Scott & Jason : You know, the thing that struck me was how this situation sort of falls into this overlap between two groups: people who have kids and those who don't. It's like this unspoken standard of what's considered gross, and it's kind of this blurry line that you just walk right through. The standard you used to walk past becomes the one you suddenly accept. And when you have more than, let's say, two kids under a certain age, you just start saying, "It's not bubbling up yet, we'll deal with that later, no big deal."
There's this one scenario that really stood out to me and it's something I enjoyed drawing the most. It's about how explaining dress codes to them is just impossible, so you end up letting them dress however they want. I mean, seriously, think about how many little Elsas or Spider-Men you see in public places – it's a whole parade. The image I had the most fun drawing, and I know it's a bit of a generalization, is the one where a person's tidy house is basically seen as a personal attack. You know, that moment when someone hands you their baby while they grab a glass of wine and the look on the baby-holding person's face is just pure disbelief. It's relatable, and someone out there is bound to say, "Oh my God, the same exact thing happened to my friend!"
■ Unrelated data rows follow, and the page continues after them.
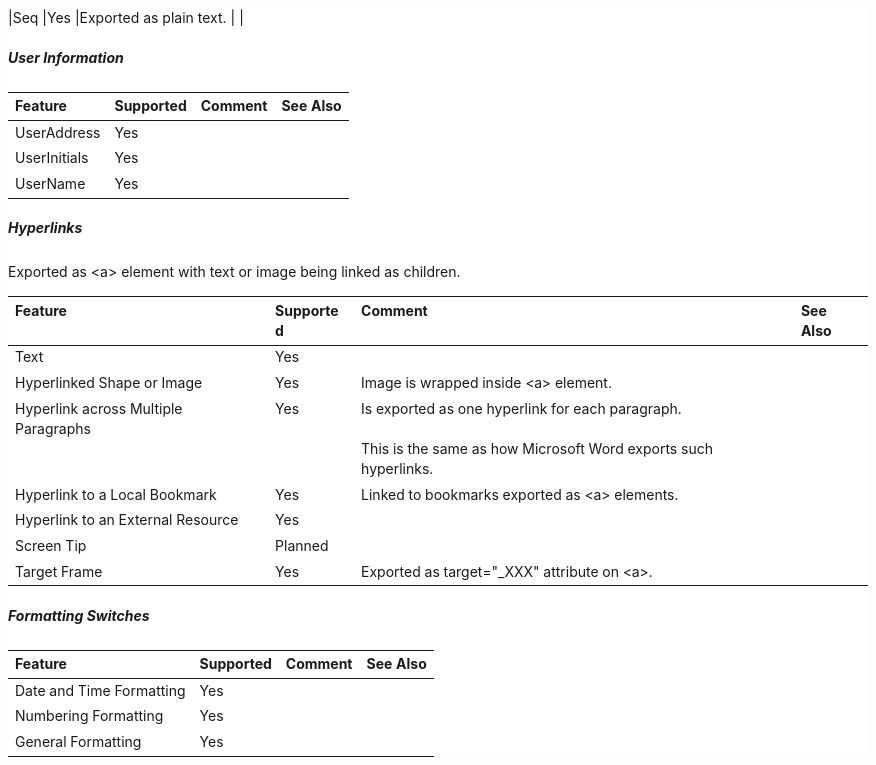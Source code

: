 |Seq |Yes |Exported as plain text. | |
##### **User Information**

|**Feature**|**Supported**|**Comment**|**See Also**|
| :- | :- | :- | :- |
|UserAddress |Yes | | |
|UserInitials |Yes | | |
|UserName |Yes | | |
##### **Hyperlinks**
Exported as &lt;a&gt; element with text or image being linked as children.

|**Feature**|**Supported**|**Comment**|**See Also**|
| :- | :- | :- | :- |
|Text |Yes | | |
|Hyperlinked Shape or Image |Yes |Image is wrapped inside &lt;a&gt; element. | |
|Hyperlink across Multiple Paragraphs |Yes |Is exported as one hyperlink for each paragraph. <br><br>This is the same as how Microsoft Word exports such hyperlinks. | |
|Hyperlink to a Local Bookmark |Yes |Linked to bookmarks exported as &lt;a&gt; elements. | |
|Hyperlink to an External Resource |Yes | | |
|Screen Tip |Planned | | |
|Target Frame |Yes |Exported as target="_XXX" attribute on &lt;a&gt;. | |
##### **Formatting Switches**

|**Feature**|**Supported**|**Comment**|**See Also**|
| :- | :- | :- | :- |
|Date and Time Formatting |Yes | | |
|Numbering Formatting |Yes | | |
|General Formatting |Yes | | |


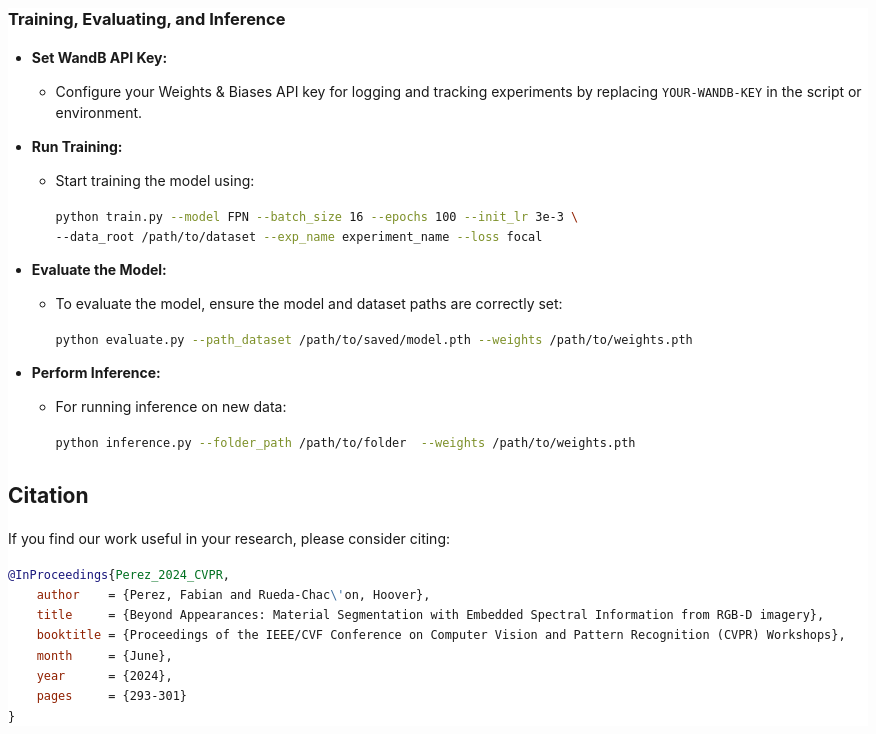 ### Training, Evaluating, and Inference

- **Set WandB API Key:**
  - Configure your Weights & Biases API key for logging and tracking experiments by replacing `YOUR-WANDB-KEY` in the script or environment.

- **Run Training:**
  - Start training the model using:
    ```bash
    python train.py --model FPN --batch_size 16 --epochs 100 --init_lr 3e-3 \
    --data_root /path/to/dataset --exp_name experiment_name --loss focal
    ```

- **Evaluate the Model:**
  - To evaluate the model, ensure the model and dataset paths are correctly set:
    ```bash
    python evaluate.py --path_dataset /path/to/saved/model.pth --weights /path/to/weights.pth
    ```

- **Perform Inference:**
  - For running inference on new data:
    ```bash
    python inference.py --folder_path /path/to/folder  --weights /path/to/weights.pth
    ```


## Citation

If you find our work useful in your research, please consider citing:

```bibtex
@InProceedings{Perez_2024_CVPR,
    author    = {Perez, Fabian and Rueda-Chac\'on, Hoover},
    title     = {Beyond Appearances: Material Segmentation with Embedded Spectral Information from RGB-D imagery},
    booktitle = {Proceedings of the IEEE/CVF Conference on Computer Vision and Pattern Recognition (CVPR) Workshops},
    month     = {June},
    year      = {2024},
    pages     = {293-301}
}
```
Then there were a couple more images that I found really enjoyable to create. One was about how you're not entirely sure, but there's this feeling that maybe you could have afforded a Ferrari if it weren't for all the baby stuff. I mean, you build this car-like contraption out of all the things you end up buying, like diapers, pacifiers, and Legos. It's like a Rube Goldberg machine made out of parenting necessities – quite the creative feat! The other one I really liked was the idea that "it's just a phase" has become a kind of mantra for parents. A lot of my friends who are parents have told me that this phrase is a daily affirmation because, honestly, it's just so darn true.
And then there's one that my parents would totally get – the intense reaction to finding a random blue pen lid. That tiny piece of plastic sets your nerves on edge, but at the same time, you hesitate to scrub away those little wall doodles because, who knows, they could be the work of the next Banksy. That's something my parents always did – "Don't toss it out, just in case our kid becomes a famous artist!"
Q10) Did you intentionally include diverse parenting scenarios in the book to resonate with a wider audience? How do you think this representation adds to the overall impact of the book?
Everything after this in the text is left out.